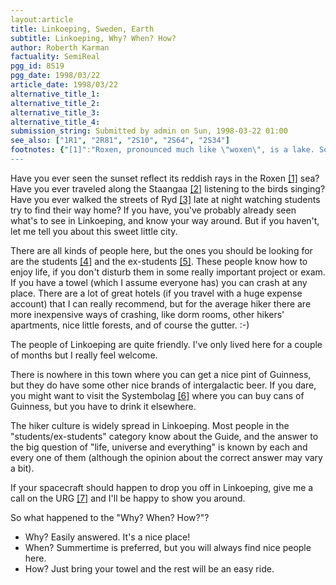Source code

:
 ```yaml
---
layout:article
title: Linkoeping, Sweden, Earth
subtitle: Linkoeping, Why? When? How?
author: Roberth Karman
factuality: SemiReal
pgg_id: 8S19
pgg_date: 1998/03/22
article_date: 1998/03/22
alternative_title_1: 
alternative_title_2: 
alternative_title_3: 
alternative_title_4: 
submission_string: Submitted by admin on Sun, 1998-03-22 01:00
see_also: ["1R1", "2R81", "2S10", "2S64", "2S34"]
footnotes: {"[1]":"Roxen, pronounced much like \"woxen\", is a lake. Some people might say it's a webserver, which is also correct, but it's named after the lake.","[2]":"Staangaan is a small \"river\" that runs through Linkoeping.","[3]":"Ryd is the part of Linkoeping where most of the students live. Here you may find the dorms.","[4]":"Students are widely known for their partyish hoopy lifestyle. Students can often be seen in colourful overalls running around drinking and singing.","[5]":"Ex-students are persons who either skipped University after a couple of years and started to work, or who finished their education and then started to work (more seldomly found though).","[6]":"Systembolaget is a shop where you can buy liquor but not drink it. It is the only place apart from pubs/restaurants where you can legally buy liquor.","[7]":"URG: Universal Radio Gizmo. A device similar to an amateur radio station. It's the size of a cell-phone and can receive and transmit messages across the entire universe. A must to every hitch-hiker, almost as necessary as the towel."}
---
```

<div>
<p>Have you ever seen the sunset reflect its reddish rays in the Roxen <a href="#footnotes.1" class="footnote-link">[1]</a> sea? Have you ever traveled along the Staangaa <a href="#footnotes.2" class="footnote-link">[2]</a> listening to the birds singing? Have you ever walked the streets of Ryd <a href="#footnotes.3" class="footnote-link">[3]</a> late at night watching students try to find their way home? If you have, you've probably already seen what's to see in Linkoeping, and know your way around. But if you haven't, let me tell you about this sweet little city.</p>
<p>There are all kinds of people here, but the ones you should be looking for are the students <a href="#footnotes.4" class="footnote-link">[4]</a> and the ex-students <a href="#footnotes.5" class="footnote-link">[5]</a>. These people know how to enjoy life, if you don't disturb them in some really important project or exam. If you have a towel (which I assume everyone has) you can crash at any place. There are a lot of great hotels (if you travel with a huge expense account) that I can really recommend, but for the average hiker there are more inexpensive ways of crashing, like dorm rooms, other hikers' apartments, nice little forests, and of course the gutter. :-)</p>
<p>The people of Linkoeping are quite friendly. I've only lived here for a couple of months but I really feel welcome.</p>
<p>There is nowhere in this town where you can get a nice pint of Guinness, but they do have some other nice brands of intergalactic beer. If you dare, you might want to visit the Systembolag <a href="#footnotes.6" class="footnote-link">[6]</a> where you can buy cans of Guinness, but you have to drink it elsewhere.</p>
<p>The hiker culture is widely spread in Linkoeping. Most people in the "students/ex-students" category know about the Guide, and the answer to the big question of "life, universe and everything" is known by each and every one of them (although the opinion about the correct answer may vary a bit).</p>
<p>If your spacecraft should happen to drop you off in Linkoeping, give me a call on the URG <a href="#footnotes.7" class="footnote-link">[7]</a> and I'll be happy to show you around.</p>
<p>So what happened to the "Why? When? How?"?</p>
<ul>
<li>Why? Easily answered. It's a nice place!</li>
<li>When? Summertime is preferred, but you will always find nice people here.</li>
<li>How? Just bring your towel and the rest will be an easy ride.</li>
</ul>
</div>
■ ■ ■ ■ ■ ■ ■
* WHAT TO DO
Go through the entries and copy every line that has "There".

* SOLUTION
<p>There are all kinds of people here, but the ones you should be looking for are the students <a href="#footnotes.4" class="footnote-link">[4]</a> and the ex-students <a href="#footnotes.5" class="footnote-link">[5]</a>. These people know how to enjoy life, if you don't disturb them in some really important project or exam. If you have a towel (which I assume everyone has) you can crash at any place. There are a lot of great hotels (if you travel with a huge expense account) that I can really recommend, but for the average hiker there are more inexpensive ways of crashing, like dorm rooms, other hikers' apartments, nice little forests, and of course the gutter. :-)</p>
<p>There is nowhere in this town where you can get a nice pint of Guinness, but they do have some other nice brands of intergalactic beer. If you dare, you might want to visit the Systembolag <a href="#footnotes.6" class="footnote-link">[6]</a> where you can buy cans of Guinness, but you have to drink it elsewhere.</p>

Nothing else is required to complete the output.